* Work instructions *
For each line in the records that contains "operations", make a copy.

---------- Input material ----------

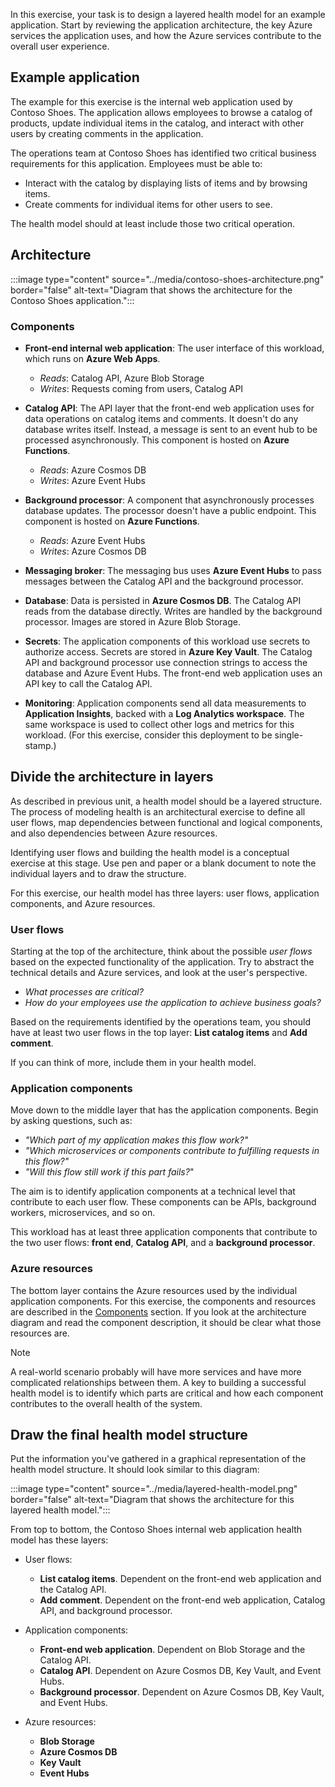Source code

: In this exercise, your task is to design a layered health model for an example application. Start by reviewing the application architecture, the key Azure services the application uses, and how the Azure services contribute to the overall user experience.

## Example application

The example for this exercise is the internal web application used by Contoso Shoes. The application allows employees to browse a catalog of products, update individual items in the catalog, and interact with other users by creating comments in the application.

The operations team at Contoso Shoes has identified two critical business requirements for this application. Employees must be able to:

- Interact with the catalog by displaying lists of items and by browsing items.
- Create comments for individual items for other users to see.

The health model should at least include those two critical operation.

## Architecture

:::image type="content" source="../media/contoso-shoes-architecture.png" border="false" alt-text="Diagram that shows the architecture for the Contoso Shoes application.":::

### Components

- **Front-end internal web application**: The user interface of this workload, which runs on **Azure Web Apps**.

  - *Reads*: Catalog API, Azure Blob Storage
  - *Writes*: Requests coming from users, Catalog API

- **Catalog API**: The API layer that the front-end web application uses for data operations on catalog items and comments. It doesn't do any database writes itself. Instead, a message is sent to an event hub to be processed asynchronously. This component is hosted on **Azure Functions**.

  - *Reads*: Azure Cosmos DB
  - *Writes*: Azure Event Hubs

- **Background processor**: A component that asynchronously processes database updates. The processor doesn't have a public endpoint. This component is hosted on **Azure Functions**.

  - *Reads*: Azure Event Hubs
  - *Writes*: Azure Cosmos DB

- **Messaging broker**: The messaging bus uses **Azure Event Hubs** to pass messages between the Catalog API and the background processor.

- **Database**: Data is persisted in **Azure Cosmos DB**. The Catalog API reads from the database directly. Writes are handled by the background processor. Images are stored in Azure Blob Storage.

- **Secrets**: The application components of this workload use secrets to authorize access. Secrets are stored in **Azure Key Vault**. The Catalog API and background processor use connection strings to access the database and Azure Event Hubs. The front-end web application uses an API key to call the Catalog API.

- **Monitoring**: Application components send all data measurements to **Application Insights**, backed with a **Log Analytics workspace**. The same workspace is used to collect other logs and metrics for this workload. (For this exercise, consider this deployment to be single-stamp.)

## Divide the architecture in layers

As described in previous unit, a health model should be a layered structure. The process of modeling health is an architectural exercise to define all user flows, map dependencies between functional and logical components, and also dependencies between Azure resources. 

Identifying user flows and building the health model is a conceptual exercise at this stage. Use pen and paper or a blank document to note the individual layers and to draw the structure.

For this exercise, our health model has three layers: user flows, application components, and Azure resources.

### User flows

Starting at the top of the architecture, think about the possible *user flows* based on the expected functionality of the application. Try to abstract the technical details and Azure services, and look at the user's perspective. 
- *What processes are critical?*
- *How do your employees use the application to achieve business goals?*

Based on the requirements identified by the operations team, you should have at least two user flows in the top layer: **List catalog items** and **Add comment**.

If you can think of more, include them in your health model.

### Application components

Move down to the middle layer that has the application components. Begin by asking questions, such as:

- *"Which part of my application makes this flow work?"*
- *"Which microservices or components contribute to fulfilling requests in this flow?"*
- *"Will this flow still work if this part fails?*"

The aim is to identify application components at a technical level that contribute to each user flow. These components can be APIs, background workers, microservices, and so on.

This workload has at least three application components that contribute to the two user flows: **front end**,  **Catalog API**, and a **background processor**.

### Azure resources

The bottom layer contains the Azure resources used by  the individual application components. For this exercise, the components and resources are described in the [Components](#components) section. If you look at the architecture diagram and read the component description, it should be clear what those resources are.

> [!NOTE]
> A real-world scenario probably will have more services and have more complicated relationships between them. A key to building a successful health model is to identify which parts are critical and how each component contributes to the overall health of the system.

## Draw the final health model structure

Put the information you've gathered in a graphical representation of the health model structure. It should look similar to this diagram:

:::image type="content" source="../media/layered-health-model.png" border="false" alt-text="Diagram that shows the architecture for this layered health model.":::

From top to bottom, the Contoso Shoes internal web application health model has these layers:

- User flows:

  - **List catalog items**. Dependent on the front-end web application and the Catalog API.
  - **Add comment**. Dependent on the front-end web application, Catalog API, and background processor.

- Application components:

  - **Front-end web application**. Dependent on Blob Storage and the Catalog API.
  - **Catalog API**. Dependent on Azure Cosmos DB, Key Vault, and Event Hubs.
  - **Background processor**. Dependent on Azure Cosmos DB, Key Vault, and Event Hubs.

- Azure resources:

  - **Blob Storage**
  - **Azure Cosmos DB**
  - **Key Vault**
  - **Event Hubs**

----------
---------- Input material ----------

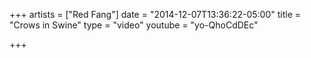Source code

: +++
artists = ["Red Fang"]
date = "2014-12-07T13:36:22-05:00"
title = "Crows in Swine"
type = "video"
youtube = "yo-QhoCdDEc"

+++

----------

* Written response *
The operations team at Contoso Shoes has identified two critical business requirements for this application. Employees must be able to:
- **Catalog API**: The API layer that the front-end web application uses for data operations on catalog items and comments. It doesn't do any database writes itself. Instead, a message is sent to an event hub to be processed asynchronously. This component is hosted on **Azure Functions**.
Based on the requirements identified by the operations team, you should have at least two user flows in the top layer: **List catalog items** and **Add comment**.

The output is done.